* _Input data_
* * * * *
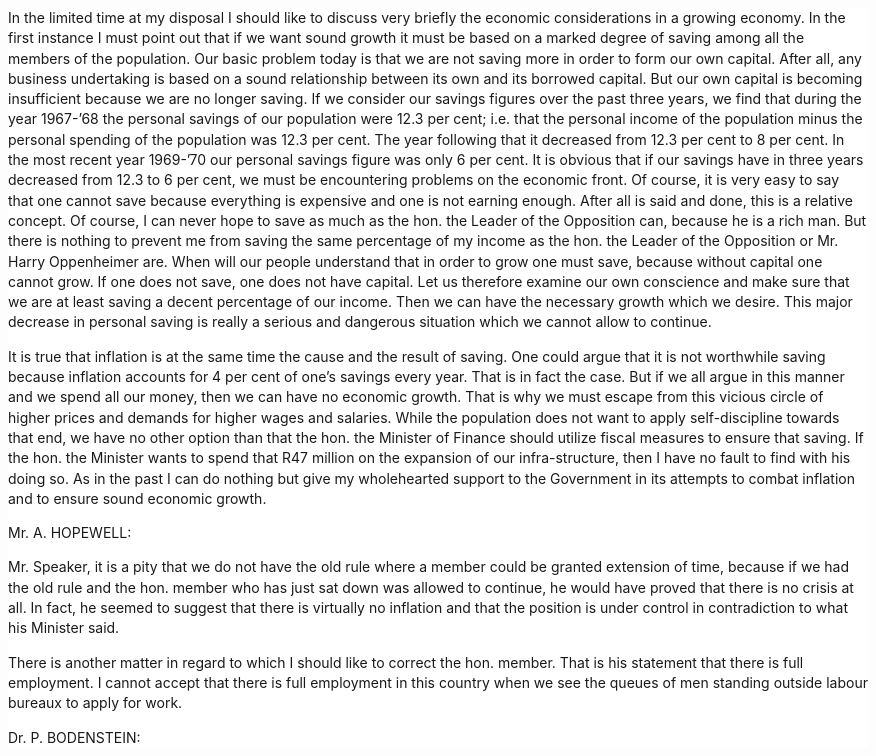 <p>In the limited time at my disposal I should like to discuss very briefly the economic considerations in a growing economy. In the first instance I must point out that if we want sound growth it must be based on a marked degree of saving among all the members of the population. Our basic problem today is that we are not saving more in order to form our own capital. After all, any business undertaking is based on a sound relationship between its own and its borrowed capital. But our own capital is becoming insufficient because we are no longer saving. If we consider our savings figures over the past three years, we find that during the year 1967-&#x2019;68 the personal savings of our population were 12.3 per cent; i.e. that the personal income of the population minus the personal spending of the population was 12.3 per cent. The year following that it decreased from 12.3 per cent to 8 per cent. In the most recent year 1969-&#x2019;70 our personal savings figure was only 6 per cent. It is obvious that if our savings have in three years decreased from 12.3 to 6 per cent, we must be encountering problems on the economic front. Of course, it is very easy to say that one cannot save because everything is expensive and one is not earning enough. After all is said and done, this is a relative concept. Of course, I can never hope to save as much as the hon. the Leader of the Opposition can, because he is a rich man. But there is nothing to prevent me from saving the same percentage of my income as the hon. the Leader of the Opposition or Mr. Harry Oppenheimer are. When will our people understand that in order to grow one must save, because without capital one cannot grow. If one does not save, one does not have capital. Let us therefore examine our own conscience and make sure that we are at least saving a decent percentage of our income. Then we can have the necessary growth which we desire. This major decrease in personal saving is really a serious and dangerous situation which we cannot allow to continue.</p>

<p>It is true that inflation is at the same time the cause and the result of saving. One could argue that it is not worthwhile saving because inflation accounts for 4 per cent of one&#x2019;s savings every year. That is in fact the case. But if we all argue in this manner and we spend all our money, then we can have no economic growth. That is why we must escape from this vicious circle of higher prices and demands for higher wages and salaries. While the population does not want to apply self-discipline towards that end, we have no other option than that the hon. the Minister of Finance should utilize fiscal measures to ensure that saving. If the hon. the Minister wants to spend that R47 million on the expansion of our infra-structure, then I have no fault to find with his doing so. As in the past I can do nothing but give my wholehearted support to the Government <span class="col_855-856" refersTo="page_0441"/>in its attempts to combat inflation and to ensure sound economic growth.</p>

</speech>

<speech by="#hopewell">

<from>Mr. <person refersTo="hansard_za">A. HOPEWELL</person>:</from>

<p>Mr. Speaker, it is a pity that we do not have the old rule where a member could be granted extension of time, because if we had the old rule and the hon. member who has just sat down was allowed to continue, he would have proved that there is no crisis at all. In fact, he seemed to suggest that there is virtually no inflation and that the position is under control in contradiction to what his Minister said.</p>

<p>There is another matter in regard to which I should like to correct the hon. member. That is his statement that there is full employment. I cannot accept that there is full employment in this country when we see the queues of men standing outside labour bureaux to apply for work.</p>

</speech>

<speech by="#bodenstein">

<from>Dr. <person refersTo="hansard_za">P. BODENSTEIN</person>:</from>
* * * * *
* _Work instruction_
Return the material above in exact form. Pictures stay out.

* _Completed task_
 <p>In the limited time at my disposal I should like to discuss very briefly the economic considerations in a growing economy. In the first instance I must point out that if we want sound growth it must be based on a marked degree of saving among all the members of the population. Our basic problem today is that we are not saving more in order to form our own capital. After all, any business undertaking is based on a sound relationship between its own and its borrowed capital. But our own capital is becoming insufficient because we are no longer saving. If we consider our savings figures over the past three years, we find that during the year 1967-&#x2019;68 the personal savings of our population were 12.3 per cent; i.e. that the personal income of the population minus the personal spending of the population was 12.3 per cent. The year following that it decreased from 12.3 per cent to 8 per cent. In the most recent year 1969-&#x2019;70 our personal savings figure was only 6 per cent. It is obvious that if our savings have in three years decreased from 12.3 to 6 per cent, we must be encountering problems on the economic front. Of course, it is very easy to say that one cannot save because everything is expensive and one is not earning enough. After all is said and done, this is a relative concept. Of course, I can never hope to save as much as the hon. the Leader of the Opposition can, because he is a rich man. But there is nothing to prevent me from saving the same percentage of my income as the hon. the Leader of the Opposition or Mr. Harry Oppenheimer are. When will our people understand that in order to grow one must save, because without capital one cannot grow. If one does not save, one does not have capital. Let us therefore examine our own conscience and make sure that we are at least saving a decent percentage of our income. Then we can have the necessary growth which we desire. This major decrease in personal saving is really a serious and dangerous situation which we cannot allow to continue.</p>

<p>It is true that inflation is at the same time the cause and the result of saving. One could argue that it is not worthwhile saving because inflation accounts for 4 per cent of one&#x2019;s savings every year. That is in fact the case. But if we all argue in this manner and we spend all our money, then we can have no economic growth. That is why we must escape from this vicious circle of higher prices and demands for higher wages and salaries. While the population does not want to apply self-discipline towards that end, we have no other option than that the hon. the Minister of Finance should utilize fiscal measures to ensure that saving. If the hon. the Minister wants to spend that R47 million on the expansion of our infra-structure, then I have no fault to find with his doing so. As in the past I can do nothing but give my wholehearted support to the Government <span class="col_855-856" refersTo="page_0441"/>in its attempts to combat inflation and to ensure sound economic growth.</p>

</speech>

<speech by="#hopewell">

<from>Mr. <person refersTo="hansard_za">A. HOPEWELL</person>:</from>

<p>Mr. Speaker, it is a pity that we do not have the old rule where a member could be granted extension of time, because if we had the old rule and the hon. member who has just sat down was allowed to continue, he would have proved that there is no crisis at all. In fact, he seemed to suggest that there is virtually no inflation and that the position is under control in contradiction to what his Minister said.</p>

<p>There is another matter in regard to which I should like to correct the hon. member. That is his statement that there is full employment. I cannot accept that there is full employment in this country when we see the queues of men standing outside labour bureaux to apply for work.</p>

</speech>

<speech by="#bodenstein">

<from>Dr. <person refersTo="hansard_za">P. BODENSTEIN</person>:</from>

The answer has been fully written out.